Oil prices were smashed on Monday, dropping as much as 5%, due to the rapid spread of a coronavirus. It is not just the case that it is a domestic problem in China, this is proving to be a serious global epidemic. Stock indices are also getting hit hard across the board, in line with all riskier assets.


Infection cases are jumping in other countries; South Korea, Iran and Italy. Read more details in our blog post earlier today.


Why does oil get hit?


Society typically responds to the spread of viruses by largely stopping transport. They want to quarantine and contain any further case rises, so this is done by minimizing flights and other general travel in and out of a specific region that has been quarantined.

What do vehicles need to transport? Fuel - oil, so naturally there is going to be a fall in the requirement, demand, use. When there is a fall in demand and no one is buying oil, then, of course, the price will head lower on a drop in demand.


What to expect for the market moving forward?


Oil prices will likely remain vulnerable to further downside, as traders would have not likely been pricing in the coronavirus pushing towards a pandemic status.
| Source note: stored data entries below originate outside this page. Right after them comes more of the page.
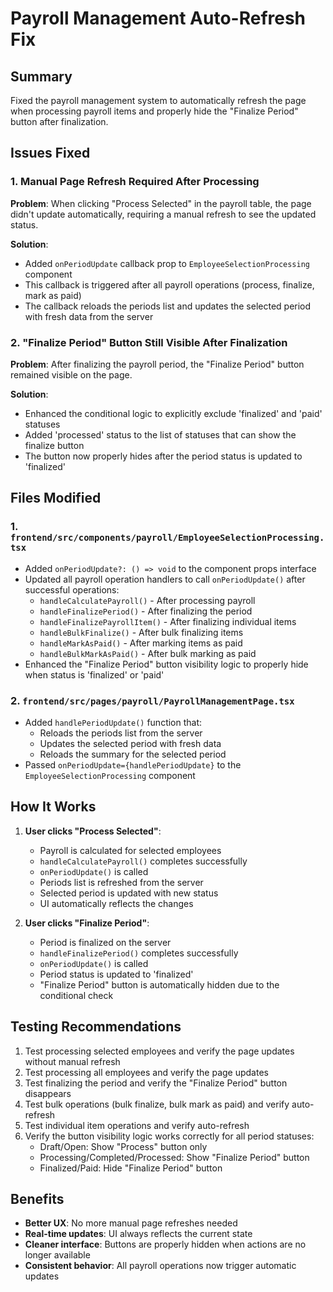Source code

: # Payroll Management Auto-Refresh Fix

## Summary
Fixed the payroll management system to automatically refresh the page when processing payroll items and properly hide the "Finalize Period" button after finalization.

## Issues Fixed

### 1. Manual Page Refresh Required After Processing
**Problem**: When clicking "Process Selected" in the payroll table, the page didn't update automatically, requiring a manual refresh to see the updated status.

**Solution**: 
- Added `onPeriodUpdate` callback prop to `EmployeeSelectionProcessing` component
- This callback is triggered after all payroll operations (process, finalize, mark as paid)
- The callback reloads the periods list and updates the selected period with fresh data from the server

### 2. "Finalize Period" Button Still Visible After Finalization
**Problem**: After finalizing the payroll period, the "Finalize Period" button remained visible on the page.

**Solution**:
- Enhanced the conditional logic to explicitly exclude 'finalized' and 'paid' statuses
- Added 'processed' status to the list of statuses that can show the finalize button
- The button now properly hides after the period status is updated to 'finalized'

## Files Modified

### 1. `frontend/src/components/payroll/EmployeeSelectionProcessing.tsx`
- Added `onPeriodUpdate?: () => void` to the component props interface
- Updated all payroll operation handlers to call `onPeriodUpdate()` after successful operations:
  - `handleCalculatePayroll()` - After processing payroll
  - `handleFinalizePeriod()` - After finalizing the period
  - `handleFinalizePayrollItem()` - After finalizing individual items
  - `handleBulkFinalize()` - After bulk finalizing items
  - `handleMarkAsPaid()` - After marking items as paid
  - `handleBulkMarkAsPaid()` - After bulk marking as paid
- Enhanced the "Finalize Period" button visibility logic to properly hide when status is 'finalized' or 'paid'

### 2. `frontend/src/pages/payroll/PayrollManagementPage.tsx`
- Added `handlePeriodUpdate()` function that:
  - Reloads the periods list from the server
  - Updates the selected period with fresh data
  - Reloads the summary for the selected period
- Passed `onPeriodUpdate={handlePeriodUpdate}` to the `EmployeeSelectionProcessing` component

## How It Works

1. **User clicks "Process Selected"**:
   - Payroll is calculated for selected employees
   - `handleCalculatePayroll()` completes successfully
   - `onPeriodUpdate()` is called
   - Periods list is refreshed from the server
   - Selected period is updated with new status
   - UI automatically reflects the changes

2. **User clicks "Finalize Period"**:
   - Period is finalized on the server
   - `handleFinalizePeriod()` completes successfully
   - `onPeriodUpdate()` is called
   - Period status is updated to 'finalized'
   - "Finalize Period" button is automatically hidden due to the conditional check

## Testing Recommendations

1. Test processing selected employees and verify the page updates without manual refresh
2. Test processing all employees and verify the page updates
3. Test finalizing the period and verify the "Finalize Period" button disappears
4. Test bulk operations (bulk finalize, bulk mark as paid) and verify auto-refresh
5. Test individual item operations and verify auto-refresh
6. Verify the button visibility logic works correctly for all period statuses:
   - Draft/Open: Show "Process" button only
   - Processing/Completed/Processed: Show "Finalize Period" button
   - Finalized/Paid: Hide "Finalize Period" button

## Benefits

- **Better UX**: No more manual page refreshes needed
- **Real-time updates**: UI always reflects the current state
- **Cleaner interface**: Buttons are properly hidden when actions are no longer available
- **Consistent behavior**: All payroll operations now trigger automatic updates
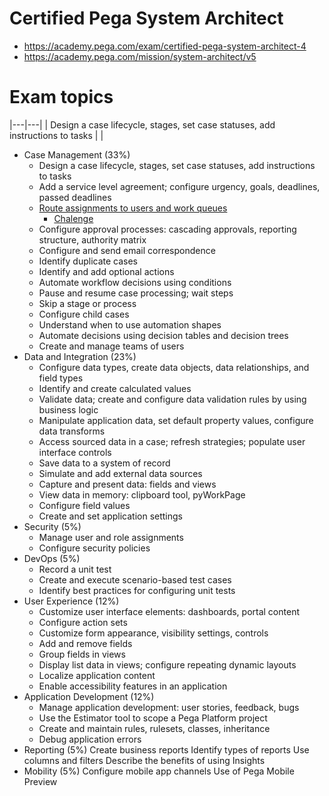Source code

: # Certified Pega System Architect
* https://academy.pega.com/exam/certified-pega-system-architect-4
* https://academy.pega.com/mission/system-architect/v5

# Exam topics


|---|---|
| Design a case lifecycle, stages, set case statuses, add instructions to tasks  |   |

* Case Management (33%)
  * Design a case lifecycle, stages, set case statuses, add instructions to tasks
  * Add a service level agreement; configure urgency, goals, deadlines, passed deadlines
  * [Route assignments to users and work queues](https://academy.pega.com/module/routing-assignments-users/v5/in/36626/37366)
    * [Chalenge](https://academy.pega.com/challenge/routing-work-users/v5/in/37366)
  * Configure approval processes: cascading approvals, reporting structure, authority matrix
  * Configure and send email correspondence
  * Identify duplicate cases
  * Identify and add optional actions
  * Automate workflow decisions using conditions
  * Pause and resume case processing; wait steps
  * Skip a stage or process
  * Configure child cases
  * Understand when to use automation shapes
  * Automate decisions using decision tables and decision trees
  * Create and manage teams of users
* Data and Integration (23%)
  * Configure data types, create data objects, data relationships, and field types
  * Identify and create calculated values
  * Validate data; create and configure data validation rules by using business logic
  * Manipulate application data, set default property values, configure data transforms
  * Access sourced data in a case; refresh strategies; populate user interface controls
  * Save data to a system of record
  * Simulate and add external data sources
  * Capture and present data: fields and views
  * View data in memory: clipboard tool, pyWorkPage
  * Configure field values
  * Create and set application settings
* Security (5%)
  * Manage user and role assignments
  * Configure security policies
* DevOps (5%)
  * Record a unit test
  * Create and execute scenario-based test cases
  * Identify best practices for configuring unit tests
* User Experience (12%)
  * Customize user interface elements: dashboards, portal content
  * Configure action sets
  * Customize form appearance, visibility settings, controls
  * Add and remove fields
  * Group fields in views
  * Display list data in views; configure repeating dynamic layouts
  * Localize application content
  * Enable accessibility features in an application
* Application Development (12%)
  * Manage application development: user stories, feedback, bugs
  * Use the Estimator tool to scope a Pega Platform project
  * Create and maintain rules, rulesets, classes, inheritance
  * Debug application errors
* Reporting (5%)
Create business reports
Identify types of reports
Use columns and filters
Describe the benefits of using Insights
* Mobility (5%)
Configure mobile app channels
Use of Pega Mobile Preview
In terms of FX, do not forget that oil and CAD have a correlation. The strong link in large part, to the amount of Canada’s total foreign exchange earnings that are garnered through crude oil sales. At present, Canada is the fourth fourth-largest producer and exporter of crude oil in the world. Crude oil is the largest single contributor of foreign exchange to Canada. CAD has been one of the underperformers in the FX market as a result.